§ Prompt:
Output only the lines of the entries that follow, starting at the one with "- **Year 2**: $500K+" and running down to the one with "1. Implement master", both included and unchanged.

Plain-text document sources:
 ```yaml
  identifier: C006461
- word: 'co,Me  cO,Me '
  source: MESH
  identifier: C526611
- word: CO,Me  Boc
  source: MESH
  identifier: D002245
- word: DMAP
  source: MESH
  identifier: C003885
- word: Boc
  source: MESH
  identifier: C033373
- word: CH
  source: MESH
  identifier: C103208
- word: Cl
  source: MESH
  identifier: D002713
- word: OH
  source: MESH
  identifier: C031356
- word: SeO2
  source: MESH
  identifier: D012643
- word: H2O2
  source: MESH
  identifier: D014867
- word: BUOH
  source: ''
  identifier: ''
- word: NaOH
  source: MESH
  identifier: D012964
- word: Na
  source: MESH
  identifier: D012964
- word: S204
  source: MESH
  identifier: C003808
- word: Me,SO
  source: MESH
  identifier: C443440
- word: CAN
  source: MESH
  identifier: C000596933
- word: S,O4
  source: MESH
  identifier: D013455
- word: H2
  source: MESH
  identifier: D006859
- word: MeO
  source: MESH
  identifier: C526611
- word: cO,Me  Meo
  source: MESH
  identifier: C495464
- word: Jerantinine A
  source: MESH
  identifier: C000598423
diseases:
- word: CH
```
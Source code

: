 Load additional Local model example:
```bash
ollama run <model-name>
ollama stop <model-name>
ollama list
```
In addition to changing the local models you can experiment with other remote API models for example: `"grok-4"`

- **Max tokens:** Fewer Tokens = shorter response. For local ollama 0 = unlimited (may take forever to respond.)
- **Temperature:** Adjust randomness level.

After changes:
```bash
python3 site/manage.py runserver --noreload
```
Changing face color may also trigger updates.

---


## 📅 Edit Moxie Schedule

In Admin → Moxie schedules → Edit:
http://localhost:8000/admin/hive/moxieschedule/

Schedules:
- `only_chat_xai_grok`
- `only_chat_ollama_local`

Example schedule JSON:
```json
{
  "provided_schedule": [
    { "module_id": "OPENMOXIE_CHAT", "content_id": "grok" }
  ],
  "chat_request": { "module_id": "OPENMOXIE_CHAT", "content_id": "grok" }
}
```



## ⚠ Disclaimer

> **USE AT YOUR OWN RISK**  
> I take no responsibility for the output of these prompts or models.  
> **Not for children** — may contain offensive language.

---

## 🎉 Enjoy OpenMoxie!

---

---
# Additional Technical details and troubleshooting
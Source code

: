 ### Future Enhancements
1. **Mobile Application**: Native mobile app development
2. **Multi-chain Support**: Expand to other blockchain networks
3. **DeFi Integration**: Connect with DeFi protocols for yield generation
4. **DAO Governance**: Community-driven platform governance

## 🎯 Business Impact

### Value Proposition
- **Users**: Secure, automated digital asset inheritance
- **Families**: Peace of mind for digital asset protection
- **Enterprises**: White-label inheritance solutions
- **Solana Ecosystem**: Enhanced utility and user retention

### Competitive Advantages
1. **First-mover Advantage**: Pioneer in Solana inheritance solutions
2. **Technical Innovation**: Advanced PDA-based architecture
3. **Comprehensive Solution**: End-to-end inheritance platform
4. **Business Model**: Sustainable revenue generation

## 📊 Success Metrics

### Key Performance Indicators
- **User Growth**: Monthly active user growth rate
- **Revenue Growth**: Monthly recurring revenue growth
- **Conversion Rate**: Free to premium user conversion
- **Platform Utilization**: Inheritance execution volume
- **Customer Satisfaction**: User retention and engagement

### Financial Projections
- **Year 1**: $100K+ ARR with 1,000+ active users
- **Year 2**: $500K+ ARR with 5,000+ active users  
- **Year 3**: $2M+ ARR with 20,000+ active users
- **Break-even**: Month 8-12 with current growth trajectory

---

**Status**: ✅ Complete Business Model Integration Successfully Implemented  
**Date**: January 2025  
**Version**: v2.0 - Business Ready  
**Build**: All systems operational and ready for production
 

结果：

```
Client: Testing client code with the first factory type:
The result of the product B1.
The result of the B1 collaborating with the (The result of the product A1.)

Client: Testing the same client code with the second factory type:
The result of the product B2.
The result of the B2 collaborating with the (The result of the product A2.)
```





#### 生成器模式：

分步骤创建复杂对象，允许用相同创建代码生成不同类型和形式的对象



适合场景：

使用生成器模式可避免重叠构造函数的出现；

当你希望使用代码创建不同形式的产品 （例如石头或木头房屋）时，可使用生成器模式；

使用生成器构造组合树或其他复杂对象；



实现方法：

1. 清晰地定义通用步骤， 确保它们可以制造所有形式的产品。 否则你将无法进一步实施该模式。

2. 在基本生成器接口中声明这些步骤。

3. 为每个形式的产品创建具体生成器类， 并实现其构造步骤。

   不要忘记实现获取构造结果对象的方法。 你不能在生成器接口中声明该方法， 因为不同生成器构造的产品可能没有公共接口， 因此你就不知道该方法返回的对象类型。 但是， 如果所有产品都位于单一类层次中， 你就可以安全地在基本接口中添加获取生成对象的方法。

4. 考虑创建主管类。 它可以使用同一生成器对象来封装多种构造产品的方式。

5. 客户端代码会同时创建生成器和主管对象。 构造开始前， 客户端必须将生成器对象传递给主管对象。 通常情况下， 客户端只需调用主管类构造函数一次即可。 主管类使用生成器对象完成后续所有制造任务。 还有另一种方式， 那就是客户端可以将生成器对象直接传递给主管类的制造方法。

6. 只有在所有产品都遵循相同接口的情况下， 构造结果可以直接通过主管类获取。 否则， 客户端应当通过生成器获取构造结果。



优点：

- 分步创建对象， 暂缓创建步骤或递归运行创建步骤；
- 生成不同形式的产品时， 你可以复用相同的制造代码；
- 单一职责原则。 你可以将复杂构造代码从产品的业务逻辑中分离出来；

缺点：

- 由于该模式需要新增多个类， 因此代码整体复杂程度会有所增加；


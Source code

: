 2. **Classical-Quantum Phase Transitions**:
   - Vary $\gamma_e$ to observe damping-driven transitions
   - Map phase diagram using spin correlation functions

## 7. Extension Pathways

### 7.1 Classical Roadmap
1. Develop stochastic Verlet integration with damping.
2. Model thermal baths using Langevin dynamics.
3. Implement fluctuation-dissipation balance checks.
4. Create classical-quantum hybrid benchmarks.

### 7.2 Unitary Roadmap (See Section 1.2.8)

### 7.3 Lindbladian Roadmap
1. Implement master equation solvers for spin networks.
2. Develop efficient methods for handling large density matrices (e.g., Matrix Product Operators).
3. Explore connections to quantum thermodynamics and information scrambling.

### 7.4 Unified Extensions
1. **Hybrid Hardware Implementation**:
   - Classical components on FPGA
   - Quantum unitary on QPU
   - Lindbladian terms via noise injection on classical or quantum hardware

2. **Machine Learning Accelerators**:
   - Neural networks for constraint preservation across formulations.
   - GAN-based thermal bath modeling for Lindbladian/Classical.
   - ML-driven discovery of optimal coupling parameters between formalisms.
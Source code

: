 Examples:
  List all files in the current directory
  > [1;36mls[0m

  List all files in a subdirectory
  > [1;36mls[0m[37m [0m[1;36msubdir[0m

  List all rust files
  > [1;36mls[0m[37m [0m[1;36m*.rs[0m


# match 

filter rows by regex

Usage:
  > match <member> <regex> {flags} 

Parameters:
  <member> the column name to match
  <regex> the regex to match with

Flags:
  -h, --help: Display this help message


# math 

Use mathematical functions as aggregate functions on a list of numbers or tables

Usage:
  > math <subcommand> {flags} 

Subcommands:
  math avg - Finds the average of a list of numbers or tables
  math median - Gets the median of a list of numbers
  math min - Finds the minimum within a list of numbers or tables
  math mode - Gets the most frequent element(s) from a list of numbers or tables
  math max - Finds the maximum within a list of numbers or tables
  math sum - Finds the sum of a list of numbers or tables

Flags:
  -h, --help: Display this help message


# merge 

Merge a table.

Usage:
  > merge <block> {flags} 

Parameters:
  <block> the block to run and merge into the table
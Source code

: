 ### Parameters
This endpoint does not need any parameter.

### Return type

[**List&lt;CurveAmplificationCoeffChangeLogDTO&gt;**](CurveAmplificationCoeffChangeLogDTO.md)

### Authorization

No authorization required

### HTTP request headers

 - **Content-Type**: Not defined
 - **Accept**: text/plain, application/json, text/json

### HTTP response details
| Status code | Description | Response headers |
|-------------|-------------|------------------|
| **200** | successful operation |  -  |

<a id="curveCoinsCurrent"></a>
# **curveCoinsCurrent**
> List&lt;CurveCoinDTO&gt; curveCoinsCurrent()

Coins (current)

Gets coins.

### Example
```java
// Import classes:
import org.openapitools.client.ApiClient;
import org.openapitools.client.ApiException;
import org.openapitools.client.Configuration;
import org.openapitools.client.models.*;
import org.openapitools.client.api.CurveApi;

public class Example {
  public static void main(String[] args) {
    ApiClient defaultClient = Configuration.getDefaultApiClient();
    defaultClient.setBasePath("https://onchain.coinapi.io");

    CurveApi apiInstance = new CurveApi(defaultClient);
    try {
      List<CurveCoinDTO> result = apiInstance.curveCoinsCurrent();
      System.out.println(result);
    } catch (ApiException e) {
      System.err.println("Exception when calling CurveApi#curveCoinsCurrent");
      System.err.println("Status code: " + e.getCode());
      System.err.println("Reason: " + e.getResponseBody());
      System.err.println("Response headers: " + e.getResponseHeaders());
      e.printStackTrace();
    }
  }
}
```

§ Solution for this task:
- **Year 2**: $500K+ ARR with 5,000+ active users  
- **Year 3**: $2M+ ARR with 20,000+ active users
- **Break-even**: Month 8-12 with current growth trajectory

---

**Status**: ✅ Complete Business Model Integration Successfully Implemented  
**Date**: January 2025  
**Version**: v2.0 - Business Ready  
**Build**: All systems operational and ready for production
 

结果：

```
Client: Testing client code with the first factory type:
The result of the product B1.
The result of the B1 collaborating with the (The result of the product A1.)

Client: Testing the same client code with the second factory type:
The result of the product B2.
The result of the B2 collaborating with the (The result of the product A2.)
```





#### 生成器模式：

分步骤创建复杂对象，允许用相同创建代码生成不同类型和形式的对象



适合场景：

使用生成器模式可避免重叠构造函数的出现；

当你希望使用代码创建不同形式的产品 （例如石头或木头房屋）时，可使用生成器模式；

使用生成器构造组合树或其他复杂对象；



实现方法：

1. 清晰地定义通用步骤， 确保它们可以制造所有形式的产品。 否则你将无法进一步实施该模式。

2. 在基本生成器接口中声明这些步骤。

3. 为每个形式的产品创建具体生成器类， 并实现其构造步骤。

   不要忘记实现获取构造结果对象的方法。 你不能在生成器接口中声明该方法， 因为不同生成器构造的产品可能没有公共接口， 因此你就不知道该方法返回的对象类型。 但是， 如果所有产品都位于单一类层次中， 你就可以安全地在基本接口中添加获取生成对象的方法。

4. 考虑创建主管类。 它可以使用同一生成器对象来封装多种构造产品的方式。

5. 客户端代码会同时创建生成器和主管对象。 构造开始前， 客户端必须将生成器对象传递给主管对象。 通常情况下， 客户端只需调用主管类构造函数一次即可。 主管类使用生成器对象完成后续所有制造任务。 还有另一种方式， 那就是客户端可以将生成器对象直接传递给主管类的制造方法。

6. 只有在所有产品都遵循相同接口的情况下， 构造结果可以直接通过主管类获取。 否则， 客户端应当通过生成器获取构造结果。



优点：

- 分步创建对象， 暂缓创建步骤或递归运行创建步骤；
- 生成不同形式的产品时， 你可以复用相同的制造代码；
- 单一职责原则。 你可以将复杂构造代码从产品的业务逻辑中分离出来；

缺点：

- 由于该模式需要新增多个类， 因此代码整体复杂程度会有所增加；


Source code

: 2. **Classical-Quantum Phase Transitions**:
   - Vary $\gamma_e$ to observe damping-driven transitions
   - Map phase diagram using spin correlation functions

## 7. Extension Pathways

### 7.1 Classical Roadmap
1. Develop stochastic Verlet integration with damping.
2. Model thermal baths using Langevin dynamics.
3. Implement fluctuation-dissipation balance checks.
4. Create classical-quantum hybrid benchmarks.

### 7.2 Unitary Roadmap (See Section 1.2.8)

### 7.3 Lindbladian Roadmap
1. Implement master equation solvers for spin networks.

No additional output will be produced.